With 390 million reported infections per annum, 96 million symptomatic cases per annum [2], at least 500 000 hospitalisations [3], and approximately 22 000 fatalities [4], dengue ranks as a highly significant global VBD. While clinical infection typically manifests as an uncomplicated, non-specific febrile illness (dengue fever), in a minority of patients this progresses to the life-threatening dengue haemorrhagic fever or dengue shock syndrome. At present, there is no specific anti-dengue therapy although a currently controversial vaccine has very recently received approval from the United States Food and Drug Administration for prophylactic use [5]. The current non-availability of an efficacious antiviral drug or universally licensed vaccine and a lack of effective vector control strategies combine to make dengue a serious public health scourge [6].

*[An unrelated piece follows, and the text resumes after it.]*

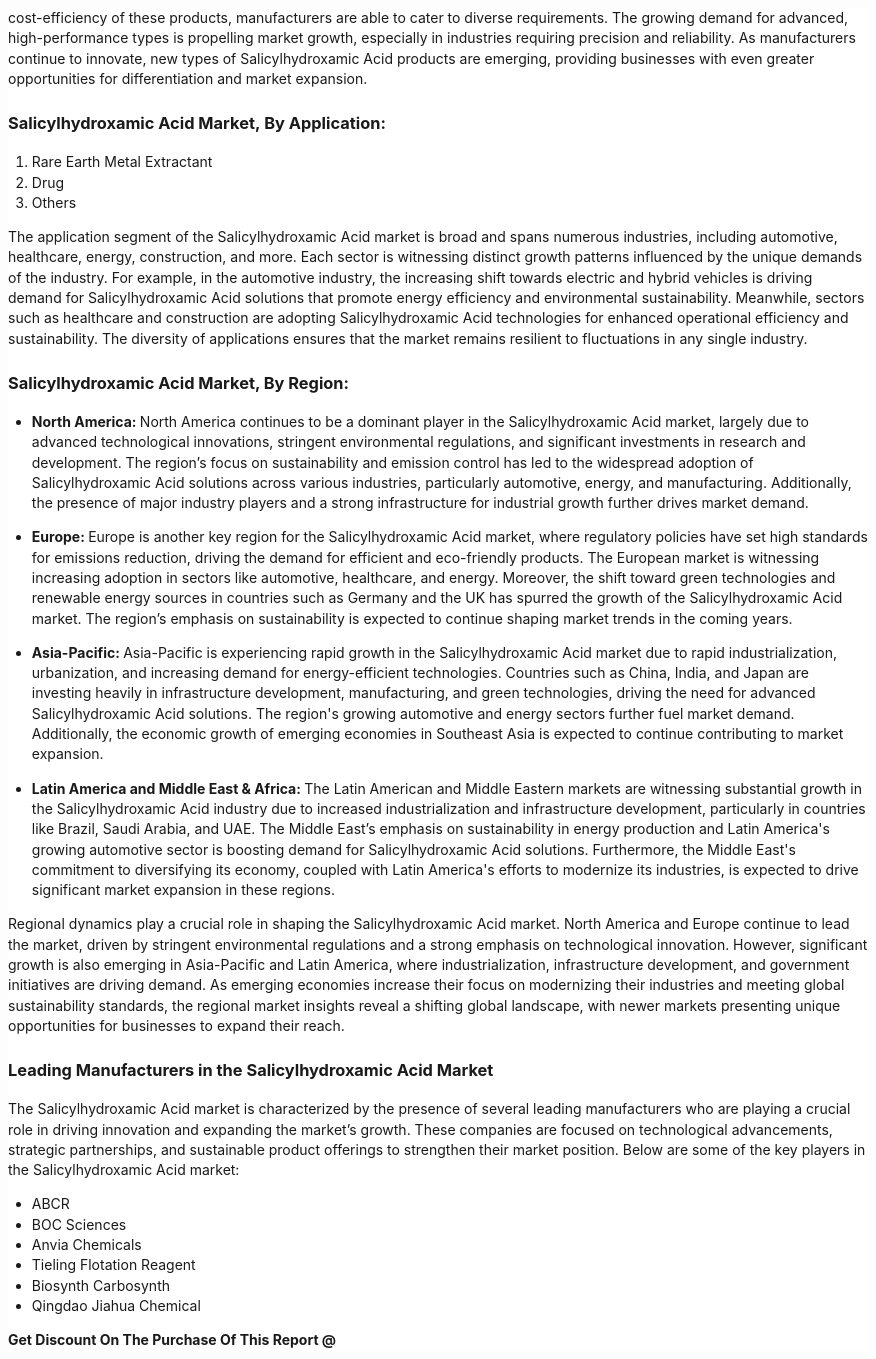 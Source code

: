cost-efficiency of these products, manufacturers are able to cater to diverse requirements. The growing demand for advanced, high-performance types is propelling market growth, especially in industries requiring precision and reliability. As manufacturers continue to innovate, new types of Salicylhydroxamic Acid products are emerging, providing businesses with even greater opportunities for differentiation and market expansion.</p><h3>Salicylhydroxamic Acid Market,&nbsp;By Application:</h3><ol><li>Rare Earth Metal Extractant<li> Drug<li> Others</li></ol><p>The application segment of the Salicylhydroxamic Acid market is broad and spans numerous industries, including automotive, healthcare, energy, construction, and more. Each sector is witnessing distinct growth patterns influenced by the unique demands of the industry. For example, in the automotive industry, the increasing shift towards electric and hybrid vehicles is driving demand for Salicylhydroxamic Acid solutions that promote energy efficiency and environmental sustainability. Meanwhile, sectors such as healthcare and construction are adopting Salicylhydroxamic Acid technologies for enhanced operational efficiency and sustainability. The diversity of applications ensures that the market remains resilient to fluctuations in any single industry.</p><h3>Salicylhydroxamic Acid Market, By Region:</h3><ul><li><p><strong>North America:&nbsp;</strong>North America continues to be a dominant player in the Salicylhydroxamic Acid market, largely due to advanced technological innovations, stringent environmental regulations, and significant investments in research and development. The region&rsquo;s focus on sustainability and emission control has led to the widespread adoption of Salicylhydroxamic Acid solutions across various industries, particularly automotive, energy, and manufacturing. Additionally, the presence of major industry players and a strong infrastructure for industrial growth further drives market demand.</p></li><li><p><strong><strong>Europe:&nbsp;</strong></strong>Europe is another key region for the Salicylhydroxamic Acid market, where regulatory policies have set high standards for emissions reduction, driving the demand for efficient and eco-friendly products. The European market is witnessing increasing adoption in sectors like automotive, healthcare, and energy. Moreover, the shift toward green technologies and renewable energy sources in countries such as Germany and the UK has spurred the growth of the Salicylhydroxamic Acid market. The region&rsquo;s emphasis on sustainability is expected to continue shaping market trends in the coming years.</p></li><li><p><strong><strong>Asia-Pacific:&nbsp;</strong></strong>Asia-Pacific is experiencing rapid growth in the Salicylhydroxamic Acid market due to rapid industrialization, urbanization, and increasing demand for energy-efficient technologies. Countries such as China, India, and Japan are investing heavily in infrastructure development, manufacturing, and green technologies, driving the need for advanced Salicylhydroxamic Acid solutions. The region's growing automotive and energy sectors further fuel market demand. Additionally, the economic growth of emerging economies in Southeast Asia is expected to continue contributing to market expansion.</p></li><li><p><strong><strong>Latin America and Middle East &amp; Africa:&nbsp;</strong></strong>The Latin American and Middle Eastern markets are witnessing substantial growth in the Salicylhydroxamic Acid industry due to increased industrialization and infrastructure development, particularly in countries like Brazil, Saudi Arabia, and UAE. The Middle East&rsquo;s emphasis on sustainability in energy production and Latin America's growing automotive sector is boosting demand for Salicylhydroxamic Acid solutions. Furthermore, the Middle East's commitment to diversifying its economy, coupled with Latin America's efforts to modernize its industries, is expected to drive significant market expansion in these regions.</p></li></ul><p>Regional dynamics play a crucial role in shaping the Salicylhydroxamic Acid market. North America and Europe continue to lead the market, driven by stringent environmental regulations and a strong emphasis on technological innovation. However, significant growth is also emerging in Asia-Pacific and Latin America, where industrialization, infrastructure development, and government initiatives are driving demand. As emerging economies increase their focus on modernizing their industries and meeting global sustainability standards, the regional market insights reveal a shifting global landscape, with newer markets presenting unique opportunities for businesses to expand their reach.</p><h3><strong>Leading Manufacturers in the Salicylhydroxamic Acid Market</strong></h3><p>The Salicylhydroxamic Acid market is characterized by the presence of several leading manufacturers who are playing a crucial role in driving innovation and expanding the market&rsquo;s growth. These companies are focused on technological advancements, strategic partnerships, and sustainable product offerings to strengthen their market position. Below are some of the key players in the Salicylhydroxamic Acid market:</p></div><div class="article-main__content" data-test-id="publishing-text-block"><ul><li><span class="">ABCR<li> BOC Sciences<li> Anvia Chemicals<li> Tieling Flotation Reagent<li> Biosynth Carbosynth<li> Qingdao Jiahua Chemical</span></li></ul></div><div class="article-main__content" data-test-id="publishing-text-block"><p><span class="font-[700]"><strong>Get Discount On The Purchase Of This Report @</strong>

The aetiological agent of infection is dengue virus (DENV), of which there are four established serotypes. While humans are the principal host some DENV serotypes also infect non-human primates such as macaques. Evidence points to Aedes aegypti, the yellow fever mosquito, and Ae. albopictus, the Asian tiger mosquito, both day-biting, as the major vectors for dengue transmission around the world [7].

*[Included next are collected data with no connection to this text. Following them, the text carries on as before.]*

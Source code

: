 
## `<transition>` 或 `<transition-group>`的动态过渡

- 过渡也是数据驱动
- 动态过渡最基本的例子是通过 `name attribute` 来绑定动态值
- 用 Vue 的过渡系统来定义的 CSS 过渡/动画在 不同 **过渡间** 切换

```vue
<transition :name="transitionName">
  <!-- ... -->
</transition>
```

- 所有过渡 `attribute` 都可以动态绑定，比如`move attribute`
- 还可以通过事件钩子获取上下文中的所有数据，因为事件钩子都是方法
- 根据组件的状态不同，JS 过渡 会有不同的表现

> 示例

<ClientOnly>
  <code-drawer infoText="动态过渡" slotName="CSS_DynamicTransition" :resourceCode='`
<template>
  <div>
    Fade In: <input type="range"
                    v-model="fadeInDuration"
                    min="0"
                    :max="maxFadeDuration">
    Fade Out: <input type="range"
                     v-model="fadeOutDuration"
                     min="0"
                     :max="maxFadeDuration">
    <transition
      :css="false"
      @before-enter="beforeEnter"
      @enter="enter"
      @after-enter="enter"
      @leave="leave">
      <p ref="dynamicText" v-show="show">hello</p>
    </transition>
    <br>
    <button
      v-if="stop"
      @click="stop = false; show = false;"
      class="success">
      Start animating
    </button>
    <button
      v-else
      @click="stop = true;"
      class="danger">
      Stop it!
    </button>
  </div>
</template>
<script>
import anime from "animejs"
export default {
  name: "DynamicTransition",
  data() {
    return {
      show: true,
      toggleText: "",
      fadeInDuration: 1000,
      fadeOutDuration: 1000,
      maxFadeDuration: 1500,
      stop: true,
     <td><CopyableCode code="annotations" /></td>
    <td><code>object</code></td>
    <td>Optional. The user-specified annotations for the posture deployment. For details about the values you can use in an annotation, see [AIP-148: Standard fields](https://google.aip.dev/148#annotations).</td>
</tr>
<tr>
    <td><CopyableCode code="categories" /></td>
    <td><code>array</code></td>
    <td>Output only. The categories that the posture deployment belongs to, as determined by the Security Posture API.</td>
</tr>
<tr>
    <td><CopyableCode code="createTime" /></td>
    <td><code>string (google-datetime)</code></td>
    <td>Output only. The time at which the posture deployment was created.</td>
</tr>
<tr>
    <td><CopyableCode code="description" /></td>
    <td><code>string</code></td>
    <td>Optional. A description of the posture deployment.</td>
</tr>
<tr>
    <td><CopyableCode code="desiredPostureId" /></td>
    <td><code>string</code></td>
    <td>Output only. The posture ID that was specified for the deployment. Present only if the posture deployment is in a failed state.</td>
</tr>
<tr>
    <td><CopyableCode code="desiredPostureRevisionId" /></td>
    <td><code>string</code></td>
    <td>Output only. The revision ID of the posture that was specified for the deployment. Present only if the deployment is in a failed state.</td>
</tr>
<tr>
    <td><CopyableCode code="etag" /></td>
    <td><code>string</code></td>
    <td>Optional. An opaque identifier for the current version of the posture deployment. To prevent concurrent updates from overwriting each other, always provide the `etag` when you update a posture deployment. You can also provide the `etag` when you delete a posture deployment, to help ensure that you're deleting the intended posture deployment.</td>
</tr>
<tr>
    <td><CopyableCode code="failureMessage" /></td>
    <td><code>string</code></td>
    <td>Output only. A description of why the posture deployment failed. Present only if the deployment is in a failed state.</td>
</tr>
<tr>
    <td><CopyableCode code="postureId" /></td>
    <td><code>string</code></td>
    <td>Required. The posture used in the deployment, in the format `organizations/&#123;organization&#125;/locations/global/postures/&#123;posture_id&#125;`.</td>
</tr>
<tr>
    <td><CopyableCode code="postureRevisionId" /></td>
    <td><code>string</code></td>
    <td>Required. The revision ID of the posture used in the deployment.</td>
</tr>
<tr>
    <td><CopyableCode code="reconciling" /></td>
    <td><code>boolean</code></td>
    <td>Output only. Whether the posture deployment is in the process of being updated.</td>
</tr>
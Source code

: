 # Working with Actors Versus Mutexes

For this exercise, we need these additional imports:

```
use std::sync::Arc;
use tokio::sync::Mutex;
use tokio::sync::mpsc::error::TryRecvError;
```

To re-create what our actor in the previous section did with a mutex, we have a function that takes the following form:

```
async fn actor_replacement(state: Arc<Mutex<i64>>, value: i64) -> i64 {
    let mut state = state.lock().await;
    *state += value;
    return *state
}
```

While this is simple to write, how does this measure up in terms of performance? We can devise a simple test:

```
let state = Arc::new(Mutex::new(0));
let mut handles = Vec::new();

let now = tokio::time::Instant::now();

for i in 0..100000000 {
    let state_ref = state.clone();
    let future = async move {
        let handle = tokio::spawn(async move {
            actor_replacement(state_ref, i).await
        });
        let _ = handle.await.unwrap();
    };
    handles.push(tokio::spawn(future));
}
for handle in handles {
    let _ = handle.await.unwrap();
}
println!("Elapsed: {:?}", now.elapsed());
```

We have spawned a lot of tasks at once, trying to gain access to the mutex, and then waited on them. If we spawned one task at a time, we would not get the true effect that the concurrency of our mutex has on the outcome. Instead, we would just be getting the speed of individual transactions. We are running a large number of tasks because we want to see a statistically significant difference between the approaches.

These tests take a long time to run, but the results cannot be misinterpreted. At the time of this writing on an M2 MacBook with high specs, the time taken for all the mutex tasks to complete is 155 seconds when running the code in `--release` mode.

Dengue is endemic to more than 125 countries in tropical and subtropical zones of the world [6]. Asia, South America and the Pacific Islands are hyper-epidemic regions — like Bangladesh, all with significant and stubborn pockets, not just of the vector’s existence but also that of human poverty and population vulnerability [8].

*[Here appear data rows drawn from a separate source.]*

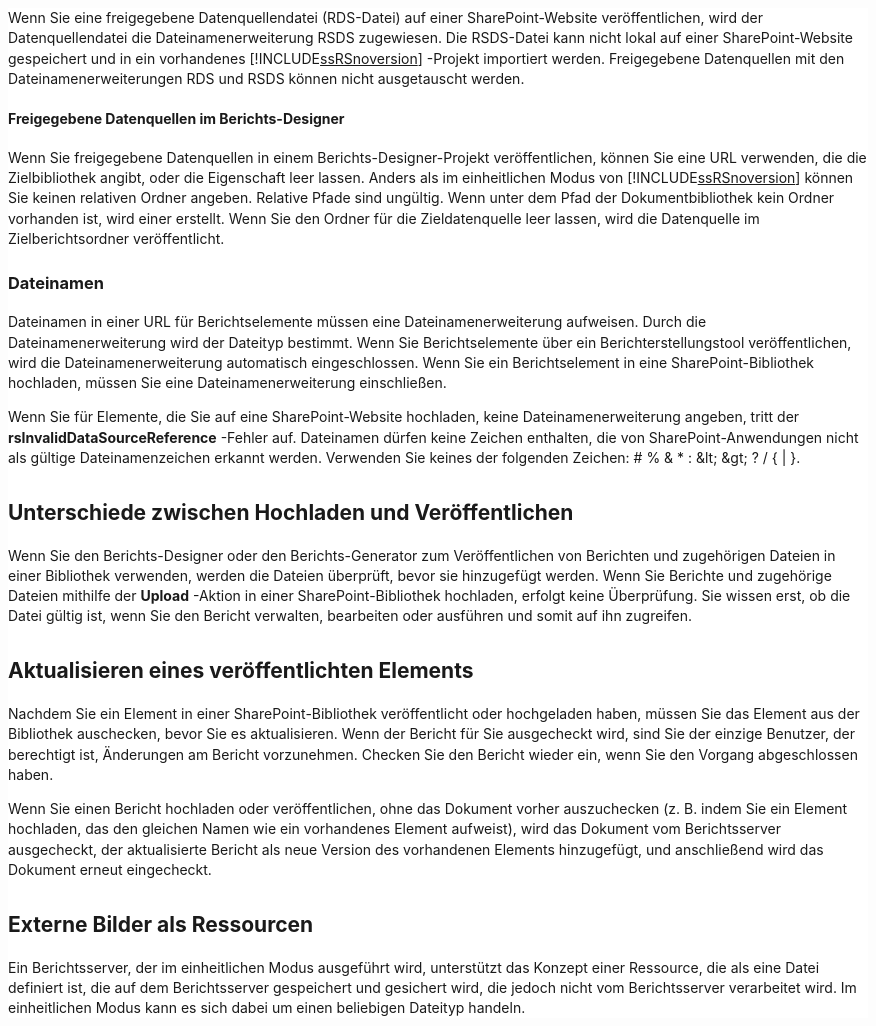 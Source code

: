  Wenn Sie eine freigegebene Datenquellendatei (RDS-Datei) auf einer SharePoint-Website veröffentlichen, wird der Datenquellendatei die Dateinamenerweiterung RSDS zugewiesen. Die RSDS-Datei kann nicht lokal auf einer SharePoint-Website gespeichert und in ein vorhandenes [!INCLUDE[ssRSnoversion](../../includes/ssrsnoversion-md.md)] -Projekt importiert werden. Freigegebene Datenquellen mit den Dateinamenerweiterungen RDS und RSDS können nicht ausgetauscht werden.  
  
#### <a name="shared-data-sources-from-report-designer"></a>Freigegebene Datenquellen im Berichts-Designer  
 Wenn Sie freigegebene Datenquellen in einem Berichts-Designer-Projekt veröffentlichen, können Sie eine URL verwenden, die die Zielbibliothek angibt, oder die Eigenschaft leer lassen. Anders als im einheitlichen Modus von [!INCLUDE[ssRSnoversion](../../includes/ssrsnoversion-md.md)] können Sie keinen relativen Ordner angeben. Relative Pfade sind ungültig. Wenn unter dem Pfad der Dokumentbibliothek kein Ordner vorhanden ist, wird einer erstellt. Wenn Sie den Ordner für die Zieldatenquelle leer lassen, wird die Datenquelle im Zielberichtsordner veröffentlicht.  
  
### <a name="file-names"></a>Dateinamen  
 Dateinamen in einer URL für Berichtselemente müssen eine Dateinamenerweiterung aufweisen. Durch die Dateinamenerweiterung wird der Dateityp bestimmt. Wenn Sie Berichtselemente über ein Berichterstellungstool veröffentlichen, wird die Dateinamenerweiterung automatisch eingeschlossen. Wenn Sie ein Berichtselement in eine SharePoint-Bibliothek hochladen, müssen Sie eine Dateinamenerweiterung einschließen.  
  
 Wenn Sie für Elemente, die Sie auf eine SharePoint-Website hochladen, keine Dateinamenerweiterung angeben, tritt der **rsInvalidDataSourceReference** -Fehler auf. Dateinamen dürfen keine Zeichen enthalten, die von SharePoint-Anwendungen nicht als gültige Dateinamenzeichen erkannt werden. Verwenden Sie keines der folgenden Zeichen: # % & * : &amp;lt; &amp;gt; ? / { | }.  
  
## <a name="differences-between-uploading-and-publishing"></a>Unterschiede zwischen Hochladen und Veröffentlichen  
 Wenn Sie den Berichts-Designer oder den Berichts-Generator zum Veröffentlichen von Berichten und zugehörigen Dateien in einer Bibliothek verwenden, werden die Dateien überprüft, bevor sie hinzugefügt werden. Wenn Sie Berichte und zugehörige Dateien mithilfe der **Upload** -Aktion in einer SharePoint-Bibliothek hochladen, erfolgt keine Überprüfung. Sie wissen erst, ob die Datei gültig ist, wenn Sie den Bericht verwalten, bearbeiten oder ausführen und somit auf ihn zugreifen.  
  
## <a name="updating-a-published-item"></a>Aktualisieren eines veröffentlichten Elements  
 Nachdem Sie ein Element in einer SharePoint-Bibliothek veröffentlicht oder hochgeladen haben, müssen Sie das Element aus der Bibliothek auschecken, bevor Sie es aktualisieren. Wenn der Bericht für Sie ausgecheckt wird, sind Sie der einzige Benutzer, der berechtigt ist, Änderungen am Bericht vorzunehmen. Checken Sie den Bericht wieder ein, wenn Sie den Vorgang abgeschlossen haben.  
  
 Wenn Sie einen Bericht hochladen oder veröffentlichen, ohne das Dokument vorher auszuchecken (z. B. indem Sie ein Element hochladen, das den gleichen Namen wie ein vorhandenes Element aufweist), wird das Dokument vom Berichtsserver ausgecheckt, der aktualisierte Bericht als neue Version des vorhandenen Elements hinzugefügt, und anschließend wird das Dokument erneut eingecheckt.  
  
## <a name="external-images-as-resources"></a>Externe Bilder als Ressourcen  
 Ein Berichtsserver, der im einheitlichen Modus ausgeführt wird, unterstützt das Konzept einer Ressource, die als eine Datei definiert ist, die auf dem Berichtsserver gespeichert und gesichert wird, die jedoch nicht vom Berichtsserver verarbeitet wird. Im einheitlichen Modus kann es sich dabei um einen beliebigen Dateityp handeln.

Disease outbreak predictors have lag times inexplicable by vector-centric thinking

Ourselves and colleagues recently conducted a near-exhaustive data mining analysis of relationships between climatic variables and dengue in Bangladesh [9]. The best predictors of an outbreak of dengue are not surprisingly assumed to be environmental conditions that benefit Aedes vector species, which have a short lifecycle of up to 3 weeks. Conditions that cause the vector to thrive should in turn be associated with the threat of VBDs. We focused on the two hotspots of dengue infection within Bangladesh, Chittagong and Dhaka [9]. By holding constant the number of rainy days in the month prior to an outbreak for each degree Celsius increase in temperature, the risk of an outbreak (defined as at least one confirmed case of dengue at a local clinic) increased by 23%. However, the best predictor of the scale of an outbreak (defined as the number of patients diagnosed with the disease), was much more distal in time — the percentage average humidity six months prior to the outbreak. The relationship was statistically highly significant (P < 0.0001) but, in absolute terms, weak (explaining ‘just’ 15% of variance). It was, however, the strongest predictor of the scale of an outbreak. Six months is beyond the timescale that can be explained by the lifecycle of Aedes mosquitoes but can be much more readily interpreted by reference to variables relevant to the vulnerability of the human host.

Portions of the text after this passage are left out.